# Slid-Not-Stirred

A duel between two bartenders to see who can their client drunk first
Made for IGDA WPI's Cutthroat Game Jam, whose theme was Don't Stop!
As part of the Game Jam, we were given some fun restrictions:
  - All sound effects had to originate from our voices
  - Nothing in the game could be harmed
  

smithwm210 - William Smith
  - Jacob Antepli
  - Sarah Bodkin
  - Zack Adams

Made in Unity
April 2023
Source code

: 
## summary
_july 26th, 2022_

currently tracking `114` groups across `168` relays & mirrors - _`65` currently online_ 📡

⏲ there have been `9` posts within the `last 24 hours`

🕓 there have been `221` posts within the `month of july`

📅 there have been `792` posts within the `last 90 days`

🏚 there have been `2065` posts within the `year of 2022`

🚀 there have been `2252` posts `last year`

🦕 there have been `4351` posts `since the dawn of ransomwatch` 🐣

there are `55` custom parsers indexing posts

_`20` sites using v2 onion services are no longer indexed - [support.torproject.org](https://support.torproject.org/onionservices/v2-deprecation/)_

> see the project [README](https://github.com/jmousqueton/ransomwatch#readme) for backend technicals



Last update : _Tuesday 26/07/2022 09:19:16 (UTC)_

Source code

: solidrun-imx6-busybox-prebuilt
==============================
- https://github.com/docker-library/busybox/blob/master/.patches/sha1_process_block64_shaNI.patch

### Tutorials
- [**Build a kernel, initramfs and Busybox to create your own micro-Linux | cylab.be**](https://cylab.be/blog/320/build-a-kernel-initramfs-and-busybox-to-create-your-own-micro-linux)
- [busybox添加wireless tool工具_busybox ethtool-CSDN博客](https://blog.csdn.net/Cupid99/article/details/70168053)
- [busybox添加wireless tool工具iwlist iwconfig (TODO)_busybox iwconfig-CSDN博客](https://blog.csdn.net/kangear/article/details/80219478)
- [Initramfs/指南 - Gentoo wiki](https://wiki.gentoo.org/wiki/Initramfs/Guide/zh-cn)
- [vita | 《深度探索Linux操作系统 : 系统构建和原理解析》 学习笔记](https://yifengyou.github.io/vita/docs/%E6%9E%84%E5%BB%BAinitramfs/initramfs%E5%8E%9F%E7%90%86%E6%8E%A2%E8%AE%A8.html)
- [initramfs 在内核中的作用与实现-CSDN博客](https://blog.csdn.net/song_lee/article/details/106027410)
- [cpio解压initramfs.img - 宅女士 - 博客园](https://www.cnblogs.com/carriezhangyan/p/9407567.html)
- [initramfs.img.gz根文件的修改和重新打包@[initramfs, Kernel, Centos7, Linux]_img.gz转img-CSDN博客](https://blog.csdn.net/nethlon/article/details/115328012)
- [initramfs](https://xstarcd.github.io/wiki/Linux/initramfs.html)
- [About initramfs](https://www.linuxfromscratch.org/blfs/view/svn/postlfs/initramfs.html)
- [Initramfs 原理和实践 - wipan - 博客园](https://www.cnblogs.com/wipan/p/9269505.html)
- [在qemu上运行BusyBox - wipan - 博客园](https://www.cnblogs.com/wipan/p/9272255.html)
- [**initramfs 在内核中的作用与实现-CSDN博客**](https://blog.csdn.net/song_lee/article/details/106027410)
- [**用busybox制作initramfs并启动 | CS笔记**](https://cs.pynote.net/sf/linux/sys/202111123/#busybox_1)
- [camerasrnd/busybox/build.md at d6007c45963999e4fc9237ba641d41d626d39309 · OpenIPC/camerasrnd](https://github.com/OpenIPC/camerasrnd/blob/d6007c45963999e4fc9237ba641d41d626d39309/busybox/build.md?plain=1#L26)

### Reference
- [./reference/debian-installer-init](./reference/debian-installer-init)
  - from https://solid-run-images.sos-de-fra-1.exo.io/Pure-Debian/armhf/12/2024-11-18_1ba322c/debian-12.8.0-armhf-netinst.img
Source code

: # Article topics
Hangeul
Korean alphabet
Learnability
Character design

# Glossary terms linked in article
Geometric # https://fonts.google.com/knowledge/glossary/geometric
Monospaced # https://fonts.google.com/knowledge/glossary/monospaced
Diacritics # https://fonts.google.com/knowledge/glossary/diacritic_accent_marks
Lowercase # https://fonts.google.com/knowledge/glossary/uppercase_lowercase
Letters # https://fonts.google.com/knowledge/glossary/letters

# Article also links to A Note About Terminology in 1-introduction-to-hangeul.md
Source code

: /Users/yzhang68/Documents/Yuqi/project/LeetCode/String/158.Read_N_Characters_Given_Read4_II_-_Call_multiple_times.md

---

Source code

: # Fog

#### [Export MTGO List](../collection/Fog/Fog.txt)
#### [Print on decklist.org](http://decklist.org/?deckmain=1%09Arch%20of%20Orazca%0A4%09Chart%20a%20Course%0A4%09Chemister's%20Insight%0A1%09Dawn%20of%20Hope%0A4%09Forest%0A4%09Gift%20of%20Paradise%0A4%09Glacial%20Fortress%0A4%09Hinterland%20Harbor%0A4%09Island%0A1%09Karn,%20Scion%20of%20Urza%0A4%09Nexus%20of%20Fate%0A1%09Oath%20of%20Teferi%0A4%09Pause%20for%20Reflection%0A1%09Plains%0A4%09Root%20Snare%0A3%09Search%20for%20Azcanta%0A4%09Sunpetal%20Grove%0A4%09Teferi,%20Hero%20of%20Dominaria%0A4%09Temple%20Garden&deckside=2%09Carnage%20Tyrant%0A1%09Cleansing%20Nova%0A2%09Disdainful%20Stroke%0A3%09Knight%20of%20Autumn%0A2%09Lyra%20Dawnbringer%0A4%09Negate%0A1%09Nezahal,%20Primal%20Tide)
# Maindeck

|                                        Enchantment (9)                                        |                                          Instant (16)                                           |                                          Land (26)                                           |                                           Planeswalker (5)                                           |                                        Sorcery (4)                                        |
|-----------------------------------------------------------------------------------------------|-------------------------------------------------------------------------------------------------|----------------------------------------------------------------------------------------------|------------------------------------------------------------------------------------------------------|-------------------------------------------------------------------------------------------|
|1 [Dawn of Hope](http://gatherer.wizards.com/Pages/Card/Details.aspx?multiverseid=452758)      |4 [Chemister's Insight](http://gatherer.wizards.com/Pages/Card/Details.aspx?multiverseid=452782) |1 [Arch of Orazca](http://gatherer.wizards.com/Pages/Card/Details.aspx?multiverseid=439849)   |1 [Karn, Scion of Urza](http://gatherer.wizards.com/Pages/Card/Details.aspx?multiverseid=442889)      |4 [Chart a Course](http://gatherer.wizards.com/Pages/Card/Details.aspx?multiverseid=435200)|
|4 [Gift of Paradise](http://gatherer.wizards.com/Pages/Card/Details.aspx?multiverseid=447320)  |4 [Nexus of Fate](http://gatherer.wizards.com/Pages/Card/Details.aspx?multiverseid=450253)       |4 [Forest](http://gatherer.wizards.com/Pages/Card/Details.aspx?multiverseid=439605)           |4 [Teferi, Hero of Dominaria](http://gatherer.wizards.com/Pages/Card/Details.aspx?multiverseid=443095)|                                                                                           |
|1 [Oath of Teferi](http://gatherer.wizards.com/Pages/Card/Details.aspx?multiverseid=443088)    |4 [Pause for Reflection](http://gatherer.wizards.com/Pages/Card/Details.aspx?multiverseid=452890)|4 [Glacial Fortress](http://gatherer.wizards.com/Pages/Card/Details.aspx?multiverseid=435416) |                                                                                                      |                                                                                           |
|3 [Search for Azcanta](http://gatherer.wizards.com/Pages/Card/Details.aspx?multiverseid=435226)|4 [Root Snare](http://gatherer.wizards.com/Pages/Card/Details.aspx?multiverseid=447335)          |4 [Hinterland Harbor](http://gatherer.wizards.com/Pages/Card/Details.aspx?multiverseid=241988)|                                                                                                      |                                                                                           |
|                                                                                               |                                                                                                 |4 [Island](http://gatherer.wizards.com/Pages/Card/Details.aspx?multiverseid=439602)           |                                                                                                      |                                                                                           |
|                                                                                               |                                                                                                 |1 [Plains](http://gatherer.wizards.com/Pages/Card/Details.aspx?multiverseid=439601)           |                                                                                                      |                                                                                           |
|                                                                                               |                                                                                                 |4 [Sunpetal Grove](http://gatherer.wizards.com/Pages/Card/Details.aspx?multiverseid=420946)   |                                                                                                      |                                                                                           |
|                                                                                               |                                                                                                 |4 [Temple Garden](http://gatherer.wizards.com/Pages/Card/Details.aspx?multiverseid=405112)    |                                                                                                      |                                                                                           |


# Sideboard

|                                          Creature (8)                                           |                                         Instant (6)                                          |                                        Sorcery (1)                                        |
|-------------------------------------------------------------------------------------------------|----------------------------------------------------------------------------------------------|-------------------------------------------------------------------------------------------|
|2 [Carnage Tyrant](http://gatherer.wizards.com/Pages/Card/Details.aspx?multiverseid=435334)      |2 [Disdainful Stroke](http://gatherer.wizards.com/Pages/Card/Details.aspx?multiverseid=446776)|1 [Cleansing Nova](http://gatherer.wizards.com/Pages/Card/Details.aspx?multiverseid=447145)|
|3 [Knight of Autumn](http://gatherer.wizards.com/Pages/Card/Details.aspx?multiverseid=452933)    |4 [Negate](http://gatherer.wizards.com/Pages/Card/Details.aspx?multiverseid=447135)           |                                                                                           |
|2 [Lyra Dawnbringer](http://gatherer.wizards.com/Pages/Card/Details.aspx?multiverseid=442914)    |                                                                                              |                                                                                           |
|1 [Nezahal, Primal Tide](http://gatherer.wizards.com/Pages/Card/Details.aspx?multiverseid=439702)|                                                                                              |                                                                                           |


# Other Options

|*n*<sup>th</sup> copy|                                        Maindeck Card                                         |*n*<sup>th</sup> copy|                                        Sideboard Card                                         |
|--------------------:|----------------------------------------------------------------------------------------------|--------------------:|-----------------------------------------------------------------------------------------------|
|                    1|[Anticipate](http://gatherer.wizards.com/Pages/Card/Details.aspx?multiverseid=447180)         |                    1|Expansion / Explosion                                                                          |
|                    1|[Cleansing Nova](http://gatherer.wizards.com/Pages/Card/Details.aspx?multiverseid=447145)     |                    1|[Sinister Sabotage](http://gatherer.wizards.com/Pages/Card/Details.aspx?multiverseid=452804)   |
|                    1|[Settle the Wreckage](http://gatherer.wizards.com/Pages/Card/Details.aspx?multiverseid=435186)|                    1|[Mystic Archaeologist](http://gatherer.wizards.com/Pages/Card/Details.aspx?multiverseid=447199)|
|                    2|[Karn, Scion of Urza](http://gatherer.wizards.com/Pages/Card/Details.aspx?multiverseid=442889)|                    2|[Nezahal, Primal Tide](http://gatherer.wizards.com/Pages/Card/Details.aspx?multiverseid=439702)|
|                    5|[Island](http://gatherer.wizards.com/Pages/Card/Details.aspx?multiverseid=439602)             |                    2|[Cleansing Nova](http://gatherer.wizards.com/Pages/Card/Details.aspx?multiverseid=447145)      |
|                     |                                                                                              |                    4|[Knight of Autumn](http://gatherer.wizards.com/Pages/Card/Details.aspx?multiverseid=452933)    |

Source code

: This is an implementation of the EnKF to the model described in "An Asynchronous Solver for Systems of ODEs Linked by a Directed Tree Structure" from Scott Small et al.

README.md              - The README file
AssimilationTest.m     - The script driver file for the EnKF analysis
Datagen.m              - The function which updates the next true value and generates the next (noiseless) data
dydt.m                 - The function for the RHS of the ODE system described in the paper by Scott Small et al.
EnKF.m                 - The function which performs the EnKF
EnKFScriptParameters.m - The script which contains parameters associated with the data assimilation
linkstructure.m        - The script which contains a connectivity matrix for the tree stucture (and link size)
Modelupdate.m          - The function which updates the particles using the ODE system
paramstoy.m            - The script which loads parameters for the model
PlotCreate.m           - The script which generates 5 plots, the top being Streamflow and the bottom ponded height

TO DO
Please give an exact copy of the entries above, from the line with "# Slid-Not-Stirred" down to the line with "sites using v2", inclusive, and nothing else.

RESPONSE TO THIS EXERCISE
# Slid-Not-Stirred

A duel between two bartenders to see who can their client drunk first
Made for IGDA WPI's Cutthroat Game Jam, whose theme was Don't Stop!
As part of the Game Jam, we were given some fun restrictions:
  - All sound effects had to originate from our voices
  - Nothing in the game could be harmed
  

smithwm210 - William Smith
  - Jacob Antepli
  - Sarah Bodkin
  - Zack Adams

Made in Unity
April 2023
Source code

: 
## summary
_july 26th, 2022_

currently tracking `114` groups across `168` relays & mirrors - _`65` currently online_ 📡

⏲ there have been `9` posts within the `last 24 hours`

🕓 there have been `221` posts within the `month of july`

📅 there have been `792` posts within the `last 90 days`

🏚 there have been `2065` posts within the `year of 2022`

🚀 there have been `2252` posts `last year`

🦕 there have been `4351` posts `since the dawn of ransomwatch` 🐣

there are `55` custom parsers indexing posts

_`20` sites using v2 onion services are no longer indexed - [support.torproject.org](https://support.torproject.org/onionservices/v2-deprecation/)_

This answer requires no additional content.